I have had a drone layer, a laying worker apidea and a couple with laying queens abscond but that is par for the course with queen rearing from apideas.

It's great to see the beginners using apideas for the first time getting a queen or two mated.

Adam
11-07-2012, 05:04 PM
My mini-nucs have generally done well - 2 - 3 days after good weather and there are eggs. Nucs have been OK too. The exception is one location where the queens never come back. I won't use that spot again - I'll just park-up old queens there instead as they are sometimes useful. However queens mating from large colonies have consistently failed this year. Usually the large colonies mate OK and I see a bit of queen-hopping in smaller colonies as they return from flights and go into the wrong hive - site too congested I think. (A yellowy queen that appears in a hive that previously had a dark one is a fair give-away)!

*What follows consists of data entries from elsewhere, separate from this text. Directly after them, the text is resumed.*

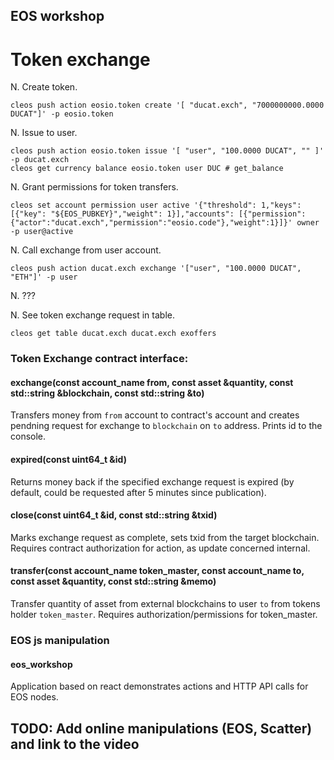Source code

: ## EOS workshop

# Token exchange

N. Create token.

`cleos push action eosio.token create '[ "ducat.exch", "7000000000.0000 DUCAT"]' -p eosio.token`

N. Issue to user.

```
cleos push action eosio.token issue '[ "user", "100.0000 DUCAT", "" ]' -p ducat.exch
cleos get currency balance eosio.token user DUC # get_balance
```

N. Grant permissions for token transfers.

`cleos set account permission user active '{"threshold": 1,"keys": [{"key": "${EOS_PUBKEY}","weight": 1}],"accounts": [{"permission":{"actor":"ducat.exch","permission":"eosio.code"},"weight":1}]}' owner -p user@active`

N. Call exchange from user account.

`cleos push action ducat.exch exchange '["user", "100.0000 DUCAT", "ETH"]' -p user`

N. ???

N. See token exchange request in table.

`cleos get table ducat.exch ducat.exch exoffers`

### Token Exchange contract interface:

#### exchange(const account_name from, const asset &quantity, const std::string &blockchain, const std::string &to)

Transfers money from `from` account to contract's account and creates pendning request for exchange to `blockchain` on `to` address.
Prints id to the console.

#### expired(const uint64_t &id)

Returns money back if the specified exchange request is expired (by default, could be requested after 5 minutes since publication).

#### close(const uint64_t &id, const std::string &txid)

Marks exchange request as complete, sets txid from the target blockchain. Requires contract authorization for action, as update concerned internal.

#### transfer(const account_name token_master, const account_name to, const asset &quantity, const std::string &memo)

Transfer quantity of asset from external blockchains to user `to` from tokens holder `token_master`. Requires authorization/permissions for token_master.

### EOS js manipulation

#### eos_workshop

Application based on react demonstrates actions and HTTP API calls for EOS nodes.

## TODO: Add online manipulations (EOS, Scatter) and link to the video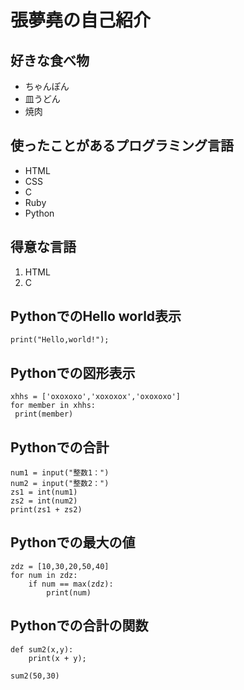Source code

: # 張夢堯の自己紹介

## 好きな食べ物
- ちゃんぽん
- 皿うどん
- 焼肉

## 使ったことがあるプログラミング言語
- HTML
- CSS
- C
- Ruby
- Python

## 得意な言語
1. HTML
1. C

## PythonでのHello world表示
```
print("Hello,world!");
```
## Pythonでの図形表示
```
xhhs = ['oxoxoxo','xoxoxox','oxoxoxo']
for member in xhhs:
 print(member)
```
## Pythonでの合計
```
num1 = input("整数1：")
num2 = input("整数2：")
zs1 = int(num1)
zs2 = int(num2)
print(zs1 + zs2)
```
## Pythonでの最大の値
```
zdz = [10,30,20,50,40]
for num in zdz:
    if num == max(zdz):
        print(num)
```
## Pythonでの合計の関数
```
def sum2(x,y):
    print(x + y);

sum2(50,30)
```
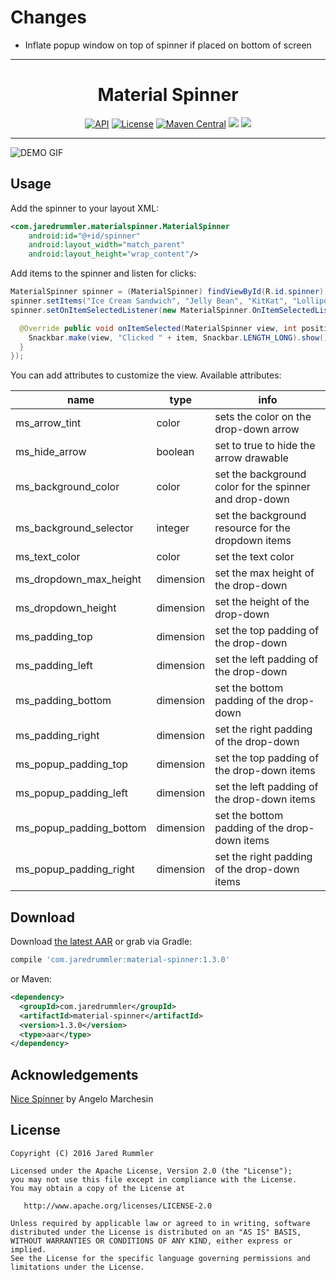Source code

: # Changes

* Inflate popup window on top of spinner if placed on bottom of screen

---

<h1 align="center">Material Spinner</h1>

<p align="center">
  <a target="_blank" href="https://developer.android.com/reference/android/os/Build.VERSION_CODES.html#ICE_CREAM_SANDWICH"><img src="https://img.shields.io/badge/API-14%2B-blue.svg?style=flat" alt="API" /></a>
  <a target="_blank" href="LICENSE"><img src="http://img.shields.io/:license-apache-blue.svg" alt="License" /></a>
  <a target="_blank" href="https://maven-badges.herokuapp.com/maven-central/com.jaredrummler/material-spinner"><img src="https://maven-badges.herokuapp.com/maven-central/com.jaredrummler/material-spinner/badge.svg" alt="Maven Central" /></a>
  <a target="_blank" href="http://www.methodscount.com/?lib=com.jaredrummler%3Amaterial-spinner%3A1.3.0"><img src="https://img.shields.io/badge/methods-197-e91e63.svg" /></a>
  <a target="_blank" href="https://twitter.com/jaredrummler"><img src="https://img.shields.io/twitter/follow/jaredrummler.svg?style=social" /></a>
</p>

___

![DEMO GIF](demo.gif "DEMO")

Usage
-----

Add the spinner to your layout XML:

```xml
<com.jaredrummler.materialspinner.MaterialSpinner
    android:id="@+id/spinner"
    android:layout_width="match_parent"
    android:layout_height="wrap_content"/>
```

Add items to the spinner and listen for clicks:

```java
MaterialSpinner spinner = (MaterialSpinner) findViewById(R.id.spinner);
spinner.setItems("Ice Cream Sandwich", "Jelly Bean", "KitKat", "Lollipop", "Marshmallow");
spinner.setOnItemSelectedListener(new MaterialSpinner.OnItemSelectedListener<String>() {

  @Override public void onItemSelected(MaterialSpinner view, int position, long id, String item) {
    Snackbar.make(view, "Clicked " + item, Snackbar.LENGTH_LONG).show();
  }
});
```

You can add attributes to customize the view. Available attributes:

| name                    | type      | info                                                   |
|-------------------------|-----------|--------------------------------------------------------|
| ms_arrow_tint           | color     | sets the color on the drop-down arrow                  |
| ms_hide_arrow           | boolean   | set to true to hide the arrow drawable                 |
| ms_background_color     | color     | set the background color for the spinner and drop-down |
| ms_background_selector  | integer   | set the background resource for the dropdown items     |
| ms_text_color           | color     | set the text color                                     |
| ms_dropdown_max_height  | dimension | set the max height of the drop-down                    |
| ms_dropdown_height      | dimension | set the height of the drop-down                        |
| ms_padding_top          | dimension | set the top padding of the drop-down                   |
| ms_padding_left         | dimension | set the left padding of the drop-down                  |
| ms_padding_bottom       | dimension | set the bottom padding of the drop-down                |
| ms_padding_right        | dimension | set the right padding of the drop-down                 |
| ms_popup_padding_top    | dimension | set the top padding of the drop-down items             |
| ms_popup_padding_left   | dimension | set the left padding of the drop-down items            |
| ms_popup_padding_bottom | dimension | set the bottom padding of the drop-down items          |
| ms_popup_padding_right  | dimension | set the right padding of the drop-down items           |

Download
--------

Download [the latest AAR](https://repo1.maven.org/maven2/com/jaredrummler/material-spinner/1.3.0/material-spinner-1.3.0.aar) or grab via Gradle:

```groovy
compile 'com.jaredrummler:material-spinner:1.3.0'
```
or Maven:
```xml
<dependency>
  <groupId>com.jaredrummler</groupId>
  <artifactId>material-spinner</artifactId>
  <version>1.3.0</version>
  <type>aar</type>
</dependency>
```

Acknowledgements
----------------

[Nice Spinner](https://github.com/arcadefire/nice-spinner) by Angelo Marchesin

License
--------

    Copyright (C) 2016 Jared Rummler

    Licensed under the Apache License, Version 2.0 (the "License");
    you may not use this file except in compliance with the License.
    You may obtain a copy of the License at

       http://www.apache.org/licenses/LICENSE-2.0

    Unless required by applicable law or agreed to in writing, software
    distributed under the License is distributed on an "AS IS" BASIS,
    WITHOUT WARRANTIES OR CONDITIONS OF ANY KIND, either express or implied.
    See the License for the specific language governing permissions and
    limitations under the License.
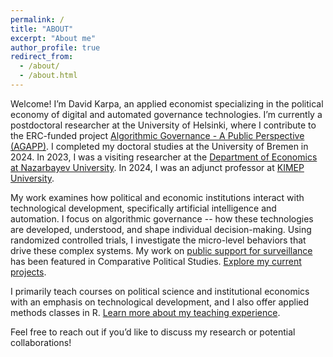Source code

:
 ```yaml
---
permalink: /
title: "ABOUT"
excerpt: "About me"
author_profile: true
redirect_from: 
  - /about/
  - /about.html
---
```

Welcome! 
I’m David Karpa, an applied economist specializing in the political economy of digital and automated governance technologies. 
I’m currently a postdoctoral researcher at the University of Helsinki, where I contribute to the ERC-funded project <a href="https://www.helsinki.fi/en/projects/algorithmic-governance">Algorithmic Governance - A Public Perspective (AGAPP)</a>. 
I completed my doctoral studies at the University of Bremen in 2024. In 2023, I was a visiting researcher at the <a href="https://ssh.nu.edu.kz/economics_about">Department of Economics at Nazarbayev University</a>. In 2024, I was an adjunct professor at <a href="https://www.kimep.kz/college-of-social-sciences/kz/">KIMEP University</a>.

My work examines how political and economic institutions interact with technological development, specifically artificial intelligence and automation. 
I focus on algorithmic governance -- how these technologies are developed, understood, and shape individual decision-making. 
Using randomized controlled trials, I investigate the micro-level behaviors that drive these complex systems.
My work on <a href="https://journals.sagepub.com/doi/10.1177/00104140241290208">public support for surveillance</a> has been featured in Comparative Political Studies.
<a href="https://dkarpa.github.io/projects/">Explore my current projects</a>.

I primarily teach courses on political science and institutional economics with an emphasis on technological development, and I also offer applied methods classes in R.
<a href="https://dkarpa.github.io/teaching/">Learn more about my teaching experience</a>.

Feel free to reach out if you’d like to discuss my research or potential collaborations!




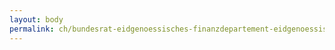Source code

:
 ```yaml
---
layout: body
permalink: ch/bundesrat-eidgenoessisches-finanzdepartement-eidgenoessisches-personalamt-direktion-grundlagen-und-systeme-grundlagenentwicklung/
---
```


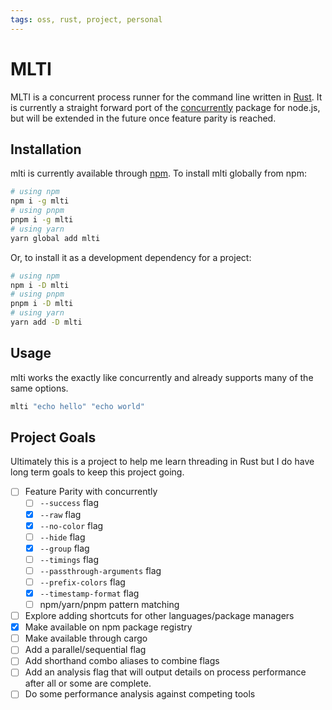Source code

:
 ```yaml
---
tags: oss, rust, project, personal
---
```


# MLTI

MLTI is a concurrent process runner for the command line written in [Rust](https://www.rust-lang.org/). It is currently a straight forward port of the [concurrently](https://github.com/open-cli-tools/concurrently) package for node.js, but will be extended in the future once feature parity is reached.


## Installation

mlti is currently available through [npm](https://www.npmjs.com/package/mlti). To install mlti globally from npm:

```bash
# using npm
npm i -g mlti 
# using pnpm
pnpm i -g mlti
# using yarn
yarn global add mlti
```

Or, to install it as a development dependency for a project:

```sh
# using npm
npm i -D mlti 
# using pnpm
pnpm i -D mlti
# using yarn
yarn add -D mlti 
```

## Usage

mlti works the exactly like concurrently and already supports many of the same options.

```bash
mlti "echo hello" "echo world"
```

## Project Goals

Ultimately this is a project to help me learn threading in Rust but I do have long term goals to keep this project going.

- [ ] Feature Parity with concurrently
	- [ ] `--success` flag
	- [x] `--raw` flag
	- [x] `--no-color` flag
	- [ ] `--hide` flag
	- [x] `--group` flag
	- [ ] `--timings` flag
	- [ ] `--passthrough-arguments` flag
	- [ ] `--prefix-colors` flag
	- [x] `--timestamp-format` flag
	- [ ] npm/yarn/pnpm pattern matching 
- [ ] Explore adding shortcuts for other languages/package managers
- [x] Make available on npm package registry
- [ ] Make available through cargo
- [ ] Add a parallel/sequential flag
- [ ] Add shorthand combo aliases to combine flags
- [ ] Add an analysis flag that will output details on process performance after all or some are complete.
- [ ] Do some performance analysis against competing tools
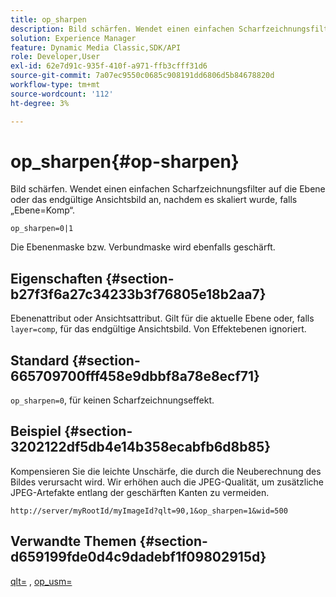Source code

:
 ```yaml
---
title: op_sharpen
description: Bild schärfen. Wendet einen einfachen Scharfzeichnungsfilter auf die Ebene oder das endgültige Ansichtsbild an, nachdem es skaliert wurde, falls „Ebene=Komp“.
solution: Experience Manager
feature: Dynamic Media Classic,SDK/API
role: Developer,User
exl-id: 62e7d91c-935f-410f-a971-ffb3cfff31d6
source-git-commit: 7a07ec9550c0685c908191dd6806d5b84678820d
workflow-type: tm+mt
source-wordcount: '112'
ht-degree: 3%

---
```


# op_sharpen{#op-sharpen}

Bild schärfen. Wendet einen einfachen Scharfzeichnungsfilter auf die Ebene oder das endgültige Ansichtsbild an, nachdem es skaliert wurde, falls „Ebene=Komp“.

`op_sharpen=0|1`

Die Ebenenmaske bzw. Verbundmaske wird ebenfalls geschärft.

## Eigenschaften {#section-b27f3f6a27c34233b3f76805e18b2aa7}

Ebenenattribut oder Ansichtsattribut. Gilt für die aktuelle Ebene oder, falls `layer=comp`, für das endgültige Ansichtsbild. Von Effektebenen ignoriert.

## Standard {#section-665709700fff458e9dbbf8a78e8ecf71}

`op_sharpen=0`, für keinen Scharfzeichnungseffekt.

## Beispiel {#section-3202122df5db4e14b358ecabfb6d8b85}

Kompensieren Sie die leichte Unschärfe, die durch die Neuberechnung des Bildes verursacht wird. Wir erhöhen auch die JPEG-Qualität, um zusätzliche JPEG-Artefakte entlang der geschärften Kanten zu vermeiden.

`http://server/myRootId/myImageId?qlt=90,1&op_sharpen=1&wid=500`

## Verwandte Themen {#section-d659199fde0d4c9dadebf1f09802915d}

[qlt=](../../../../../is-api/http-ref/image-serving-api-ref/c-http-protocol-reference/c-command-reference/r-is-http-qlt.md#reference-f69ed0758c784b0385d979820546d352) , [op_usm=](../../../../../is-api/http-ref/image-serving-api-ref/c-http-protocol-reference/c-command-reference/r-op-sharpen.md#reference-c32573230c6140f883efdaa201ea8541)
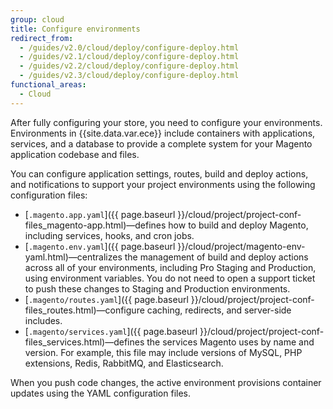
```yaml
---
group: cloud
title: Configure environments
redirect_from:
  - /guides/v2.0/cloud/deploy/configure-deploy.html
  - /guides/v2.1/cloud/deploy/configure-deploy.html
  - /guides/v2.2/cloud/deploy/configure-deploy.html
  - /guides/v2.3/cloud/deploy/configure-deploy.html
functional_areas:
  - Cloud
---
```

After fully configuring your store, you need to configure your environments. Environments in {{site.data.var.ece}} include containers with applications, services, and a database to provide a complete system for your Magento application codebase and files. 

You can configure application settings, routes, build and deploy actions, and notifications to support your project environments using the following configuration files:

-  [`.magento.app.yaml`]({{ page.baseurl }}/cloud/project/project-conf-files_magento-app.html)—defines how to build and deploy Magento, including services, hooks, and cron jobs.
-  [`.magento.env.yaml`]({{ page.baseurl }}/cloud/project/magento-env-yaml.html)—centralizes the management of build and deploy actions across all of your environments, including Pro Staging and Production, using environment variables. You do not need to open a support ticket to push these changes to Staging and Production environments.
-  [`.magento/routes.yaml`]({{ page.baseurl }}/cloud/project/project-conf-files_routes.html)—configure caching, redirects, and server-side includes.
-  [`.magento/services.yaml`]({{ page.baseurl }}/cloud/project/project-conf-files_services.html)—defines the services Magento uses by name and version. For example, this file may include versions of MySQL, PHP extensions, Redis, RabbitMQ, and Elasticsearch.

When you push code changes, the active environment provisions container updates using the YAML configuration files.
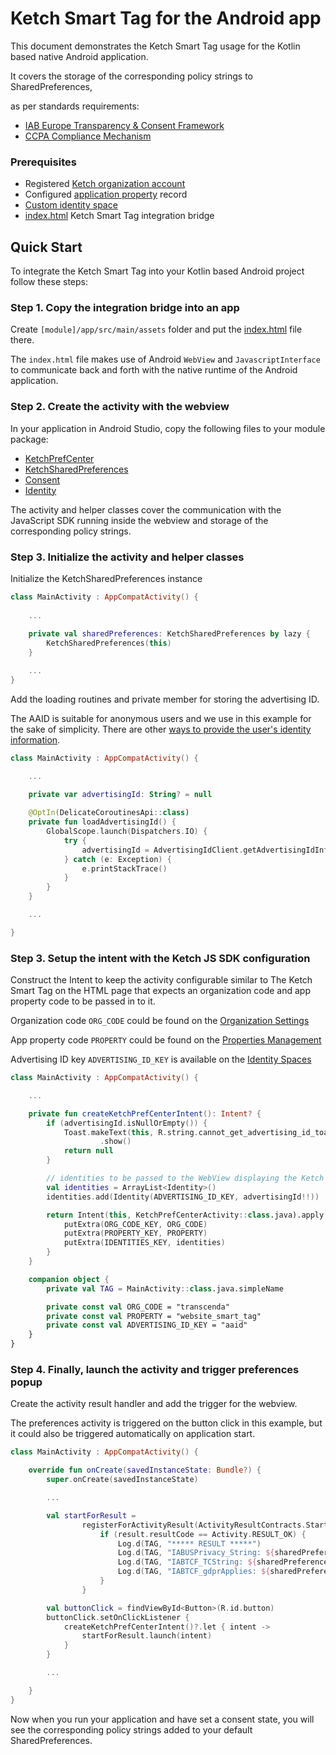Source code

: # Ketch Smart Tag for the Android app

This document demonstrates the Ketch Smart Tag usage for the Kotlin based native Android application.

It covers the storage of the corresponding policy strings to SharedPreferences,

as per standards requirements: 
- [IAB Europe Transparency & Consent Framework](https://github.com/InteractiveAdvertisingBureau/GDPR-Transparency-and-Consent-Framework/blob/master/TCFv2/IAB%20Tech%20Lab%20-%20CMP%20API%20v2.md#in-app-details)
- [CCPA Compliance Mechanism](https://github.com/InteractiveAdvertisingBureau/USPrivacy/blob/master/CCPA/USP%20API.md#in-app-support)

### Prerequisites
- Registered [Ketch organization account](https://app.ketch.com/settings/organization) 
- Configured [application property](https://app.ketch.com/deployment/applications) record
- [Custom identity space](https://docs.ketch.com/hc/en-us/articles/360063594173-Managing-Properties#configuring-data-layer-setup-0-9)
- [index.html](./app/src/main/assets/index.html) Ketch Smart Tag integration bridge

## Quick Start

To integrate the Ketch Smart Tag into your Kotlin based Android project follow these steps:

### Step 1. Copy the integration bridge into an app  

Create `[module]/app/src/main/assets` folder and put the [index.html](./app/src/main/assets/index.html) file there.

The `index.html` file makes use of Android `WebView` and `JavascriptInterface` to 
communicate back and forth with the native runtime of the Android application.

### Step 2. Create the activity with the webview

In your application in Android Studio, copy the following files to your module package:
- [KetchPrefCenter](./app/src/main/java/com/ketch/sample/prefcenter/KetchPrefCenterActivity.kt)
- [KetchSharedPreferences](./app/src/main/java/com/ketch/sample/prefcenter/KetchSharedPreferences.kt)
- [Consent](./app/src/main/java/com/ketch/sample/prefcenter/Consent.kt)
- [Identity](./app/src/main/java/com/ketch/sample/prefcenter/Identity.kt)

The activity and helper classes cover the communication with the JavaScript SDK 
running inside the webview and storage of the corresponding policy strings.

### Step 3. Initialize the activity and helper classes

Initialize the KetchSharedPreferences instance

```kotlin
class MainActivity : AppCompatActivity() {
    
    ...
    
    private val sharedPreferences: KetchSharedPreferences by lazy {
        KetchSharedPreferences(this)
    }

    ...
}
```

Add the loading routines and private member for storing the advertising ID.

The AAID is suitable for anonymous users and we use  in this example for the sake of simplicity.
There are other [ways to provide the user's identity information](https://docs.ketch.com/hc/en-us/articles/1500003453742-About-Identity-Spaces#field-descriptions-0-1).

```kotlin
class MainActivity : AppCompatActivity() {

    ...

    private var advertisingId: String? = null
    
    @OptIn(DelicateCoroutinesApi::class)
    private fun loadAdvertisingId() {
        GlobalScope.launch(Dispatchers.IO) {
            try {
                advertisingId = AdvertisingIdClient.getAdvertisingIdInfo(applicationContext).id
            } catch (e: Exception) {
                e.printStackTrace()
            }
        }
    }

    ...

}
```

### Step 3. Setup the intent with the Ketch JS SDK configuration

Construct the Intent to keep the activity configurable similar to The Ketch Smart Tag 
on the HTML page that expects an organization code and app property code to be passed in to it.

Organization code `ORG_CODE` could be found on the [Organization Settings](https://app.ketch.com/settings/organization)

App property code `PROPERTY` could be found on the [Properties Management](https://app.ketch.com/deployment/applications)

Advertising ID key `ADVERTISING_ID_KEY` is available on the [Identity Spaces](https://app.ketch.com/settings/identity-spaces)

```kotlin
class MainActivity : AppCompatActivity() {

    ...

    private fun createKetchPrefCenterIntent(): Intent? {
        if (advertisingId.isNullOrEmpty()) {
            Toast.makeText(this, R.string.cannot_get_advertising_id_toast, Toast.LENGTH_LONG)
                    .show()
            return null
        }

        // identities to be passed to the WebView displaying the Ketch Preference Center
        val identities = ArrayList<Identity>()
        identities.add(Identity(ADVERTISING_ID_KEY, advertisingId!!))

        return Intent(this, KetchPrefCenterActivity::class.java).apply {
            putExtra(ORG_CODE_KEY, ORG_CODE)
            putExtra(PROPERTY_KEY, PROPERTY)
            putExtra(IDENTITIES_KEY, identities)
        }
    }

    companion object {
        private val TAG = MainActivity::class.java.simpleName

        private const val ORG_CODE = "transcenda"
        private const val PROPERTY = "website_smart_tag"
        private const val ADVERTISING_ID_KEY = "aaid"
    }
}

```

### Step 4. Finally, launch the activity and trigger preferences popup

Create the activity result handler and add the trigger for the webview.

The preferences activity is triggered on the button click in this example, but it could also be
triggered automatically on application start.

```kotlin
class MainActivity : AppCompatActivity() {

    override fun onCreate(savedInstanceState: Bundle?) {
        super.onCreate(savedInstanceState)

        ...

        val startForResult =
                registerForActivityResult(ActivityResultContracts.StartActivityForResult()) { result: ActivityResult ->
                    if (result.resultCode == Activity.RESULT_OK) {
                        Log.d(TAG, "***** RESULT *****")
                        Log.d(TAG, "IABUSPrivacy_String: ${sharedPreferences.getUSPrivacyString()}")
                        Log.d(TAG, "IABTCF_TCString: ${sharedPreferences.getTCFTcString()}")
                        Log.d(TAG, "IABTCF_gdprApplies: ${sharedPreferences.getTCFGdprApplies()}")
                    }
                }

        val buttonClick = findViewById<Button>(R.id.button)
        buttonClick.setOnClickListener {
            createKetchPrefCenterIntent()?.let { intent ->
                startForResult.launch(intent)
            }
        }

        ...

    }
}
```

Now when you run your application and have set a consent state, 
you will see the corresponding policy strings added to your default SharedPreferences.
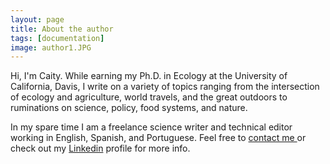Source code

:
 ```yaml
---
layout: page
title: About the author
tags: [documentation]
image: author1.JPG
---
```


Hi, I'm Caity. While earning my Ph.D. in Ecology at the University of California, Davis, I write on a variety of topics ranging from the intersection of ecology and agriculture, world travels, and the great outdoors to ruminations on science, policy, food systems, and nature.

In my spare time I am a freelance science writer and technical editor working in English, Spanish, and Portuguese. Feel free to [contact me ](mailto:ca.peterson32@gmail.com) or check out my [Linkedin](https://www.linkedin.com/in/caityp/) profile for more info.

Jon, I agree it's always nice to see fresh eggs in a hive.

Rosie
11-07-2012, 05:19 PM
Usually the large colonies mate OK and I see a bit of queen-hopping in smaller colonies as they return from flights and go into the wrong hive - site too congested I think. (A yellowy queen that appears in a hive that previously had a dark one is a fair give-away)!

This year I caught a yellow cast and hived it in a nuc in my mating nuc area - about 150 yards from my drone hives. The cast was absolutely yellow but all my grafts were taken from my blackest hives. When I eventually found laying queens in them the yellow nuc had a black queen and a black nuc had a yellow queen. I'm fairly certain that they swapped homes. I don't think I will put yellow casts there again. Next year I'll find some new mistake to make!

Steve

Jon
11-07-2012, 05:33 PM
Virgin queens return to the wrong colony quite frequently although a lot of the time it probably goes unnoticed.
Quite a few apidea failures are due to queens returning to the wrong one and getting balled.

If you have a queenless hive near apideas one of the apidea queens will invariably be cute enough to fly from the apidea and return to the full colony.
Two years ago I had a full colony with a queen cell in beside a 2 frame nuc with a virgin queen.
The virgin went missing from the nuc and when I looked next door she was in there and had torn down the cell.
I still have that queen.

Neils
11-07-2012, 08:43 PM
I'm blaming pesticides rather than my own ineptitude for my rather less than auspicious start to organised queen rearing.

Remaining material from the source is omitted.